In the output, include exactly the lines from the beginning of the records up to and including the one that contains "去年,我用Golang开发了", and leave out the pictures.

[Document images with source code]
>>>

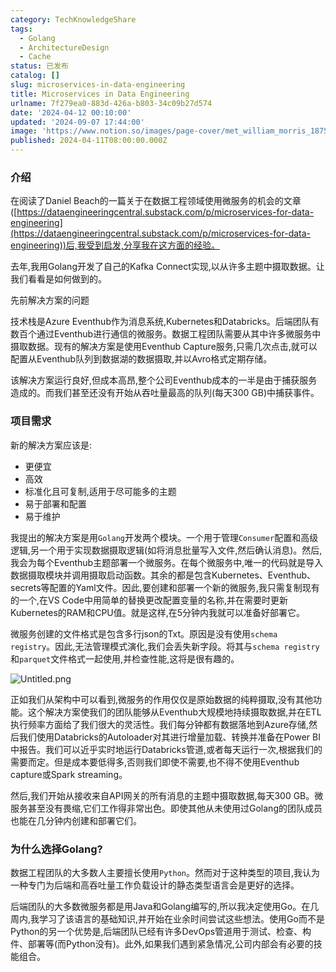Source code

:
 ```yaml
---
category: TechKnowledgeShare
tags:
  - Golang
  - ArchitectureDesign
  - Cache
status: 已发布
catalog: []
slug: microservices-in-data-engineering
title: Microservices in Data Engineering
urlname: 7f279ea0-883d-426a-b803-34c09b27d574
date: '2024-04-12 00:10:00'
updated: '2024-09-07 17:44:00'
image: 'https://www.notion.so/images/page-cover/met_william_morris_1875.jpg'
published: 2024-04-11T08:00:00.000Z
---
```


### 介绍


在阅读了Daniel Beach的一篇关于在数据工程领域使用微服务的机会的文章([https://dataengineeringcentral.substack.com/p/microservices-for-data-engineering](https://dataengineeringcentral.substack.com/p/microservices-for-data-engineering))后,我受到启发,分享我在这方面的经验。


去年,我用Golang开发了自己的Kafka Connect实现,以从许多主题中摄取数据。让我们看看是如何做到的。


先前解决方案的问题


技术栈是Azure Eventhub作为消息系统,Kubernetes和Databricks。后端团队有数百个通过Eventhub进行通信的微服务。数据工程团队需要从其中许多微服务中摄取数据。现有的解决方案是使用Eventhub Capture服务,只需几次点击,就可以配置从Eventhub队列到数据湖的数据摄取,并以Avro格式定期存储。


该解决方案运行良好,但成本高昂,整个公司Eventhub成本的一半是由于捕获服务造成的。而我们甚至还没有开始从吞吐量最高的队列(每天300 GB)中捕获事件。


### 项目需求


新的解决方案应该是:

- 更便宜
- 高效
- 标准化且可复制,适用于尽可能多的主题
- 易于部署和配置
- 易于维护

我提出的解决方案是用`Golang`开发两个模块。一个用于管理`Consumer`配置和高级逻辑,另一个用于实现数据摄取逻辑(如将消息批量写入文件,然后确认消息)。然后,我会为每个Eventhub主题部署一个微服务。在每个微服务中,唯一的代码就是导入数据摄取模块并调用摄取启动函数。其余的都是包含Kubernetes、Eventhub、secrets等配置的Yaml文件。因此,要创建和部署一个新的微服务,我只需复制现有的一个,在VS Code中用简单的替换更改配置变量的名称,并在需要时更新Kubernetes的RAM和CPU值。就是这样,在5分钟内我就可以准备好部署它。


微服务创建的文件格式是包含多行json的Txt。原因是没有使用`schema registry`。因此,无法管理模式演化,我们会丢失新字段。将其与`schema registry`和`parquet`文件格式一起使用,并检查性能,这将是很有趣的。


![Untitled.png](https://prod-files-secure.s3.us-west-2.amazonaws.com/5d24fe63-e567-4804-86f9-9fdc62e13082/4e0f8d5d-b295-4408-9363-660688d511a9/Untitled.png?X-Amz-Algorithm=AWS4-HMAC-SHA256&X-Amz-Content-Sha256=UNSIGNED-PAYLOAD&X-Amz-Credential=ASIAZI2LB4666XQFQ4TI%2F20250410%2Fus-west-2%2Fs3%2Faws4_request&X-Amz-Date=20250410T213405Z&X-Amz-Expires=3600&X-Amz-Security-Token=IQoJb3JpZ2luX2VjEDMaCXVzLXdlc3QtMiJHMEUCIDz5DsF0s4mtMbVD9gt8S8FN%2BEqC5uGnzHuYrndtkv7LAiEA2GZbw4LLO8%2B9W5CFEDTE9QddmqSxomdkXBs8SwzhDVUqiAQIrP%2F%2F%2F%2F%2F%2F%2F%2F%2F%2FARAAGgw2Mzc0MjMxODM4MDUiDHzU56Ag1itzPsSwCSrcAxtOLUufM7Fvh7%2BbOnOoi5i4dRoAAeAr04BRqrqicwP9HV9oQv%2FewAxKjYcrzHl9Zecsl9Tzd4ursRD6cG5f2g%2Fixm9FAJZYpTYNZkxBm%2FDvzlcu7a%2B80hDzTdJt1qEHn7HqKbdCgcgUrGFBxc7Xd0cBaf2WWhp6KbZVBKvMgkSE5MvNwOds5O9ZTQWIgd7axvqG%2BUrrabCrLNQxxNVMDM3oyUR77dqpUBhQbK5nN7vcDipjWZQ2kH6wXUxLZAA2QzzE7wvRxSNbWtbQiz19oTOXrDaS5G3R1dDp12Xhx2Sb26s4IcstruvIZ0t%2BccRNkltx0DSAXPTzNG%2F8qgrLq9R4Bb2RajDn%2B7YbCPx%2FyC4Pgzesx4q1ovIs0EuOauRXizQa4w65kh3so2wza5PmMLXOLISEGtZGxIS4pt%2F8Gb74HM9rKGnZv7quOVSq0ENLFwLP7kwEltKvhVb2aK6%2FWebWJG1HHE%2BEC4kl3XaEMlYxQUG%2FB2vuYnfWXAveSLjEK38uwVLM9mOwpapRn8wAZyd798rD39ajcaTOLXR%2F0dTw%2BpwL7TaoVXrAFB%2FH7myr4EJfElqDDhCednEvbwQ6quabYjlvGR6fBbTgEtwXpKBth4QE1oLzLSa5drU6MJqx4L8GOqUBD6altfvBqDzgVvdGzsA4a%2FdnKXGGsp8FhantxjlElg%2BQw3ATGF6b0WaYou%2BwEhnocj7vpTLfgflYhoH60yYcAc8Ubo5MP33%2Bn0FqPiCTlgCXvgSOksZfgJ6haLuQ1fHS1Wplo%2Bjjw3hU%2BIkzw2NiIOXIzd%2BP0h4TtWl3qt3vwIXxPBBddqIyEEnJzlxtAHlCGsmJhO0SzSE4UzzzToV0fk45H7eC&X-Amz-Signature=e8bf258d183598fd9fc1fa28857b6f2f46f72dc994efacd731bd183d4f9b2612&X-Amz-SignedHeaders=host&x-id=GetObject)


正如我们从架构中可以看到,微服务的作用仅仅是原始数据的纯粹摄取,没有其他功能。这个解决方案使我们的团队能够从Eventhub大规模地持续摄取数据,并在ETL执行频率方面给了我们很大的灵活性。我们每分钟都有数据落地到Azure存储,然后我们使用Databricks的Autoloader对其进行增量加载、转换并准备在Power BI中报告。我们可以近乎实时地运行Databricks管道,或者每天运行一次,根据我们的需要而定。但是成本要低得多,否则我们即使不需要,也不得不使用Eventhub capture或Spark streaming。


然后,我们开始从接收来自API网关的所有消息的主题中摄取数据,每天300 GB。微服务甚至没有畏缩,它们工作得非常出色。即使其他从未使用过Golang的团队成员也能在几分钟内创建和部署它们。


### 为什么选择Golang?


数据工程团队的大多数人主要擅长使用`Python`。然而对于这种类型的项目,我认为一种专门为后端和高吞吐量工作负载设计的静态类型语言会是更好的选择。


后端团队的大多数微服务都是用Java和Golang编写的,所以我决定使用Go。在几周内,我学习了该语言的基础知识,并开始在业余时间尝试这些想法。使用Go而不是Python的另一个优势是,后端团队已经有许多DevOps管道用于测试、检查、构件、部署等(而Python没有)。此外,如果我们遇到紧急情况,公司内部会有必要的技能组合。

<<<

*Problem solution*:
Source code

:
 ```yaml
---
category: TechKnowledgeShare
tags:
  - Golang
  - ArchitectureDesign
  - Cache
status: 已发布
catalog: []
slug: microservices-in-data-engineering
title: Microservices in Data Engineering
urlname: 7f279ea0-883d-426a-b803-34c09b27d574
date: '2024-04-12 00:10:00'
updated: '2024-09-07 17:44:00'
image: 'https://www.notion.so/images/page-cover/met_william_morris_1875.jpg'
published: 2024-04-11T08:00:00.000Z
---
```


### 介绍


在阅读了Daniel Beach的一篇关于在数据工程领域使用微服务的机会的文章([https://dataengineeringcentral.substack.com/p/microservices-for-data-engineering](https://dataengineeringcentral.substack.com/p/microservices-for-data-engineering))后,我受到启发,分享我在这方面的经验。


去年,我用Golang开发了自己的Kafka Connect实现,以从许多主题中摄取数据。让我们看看是如何做到的。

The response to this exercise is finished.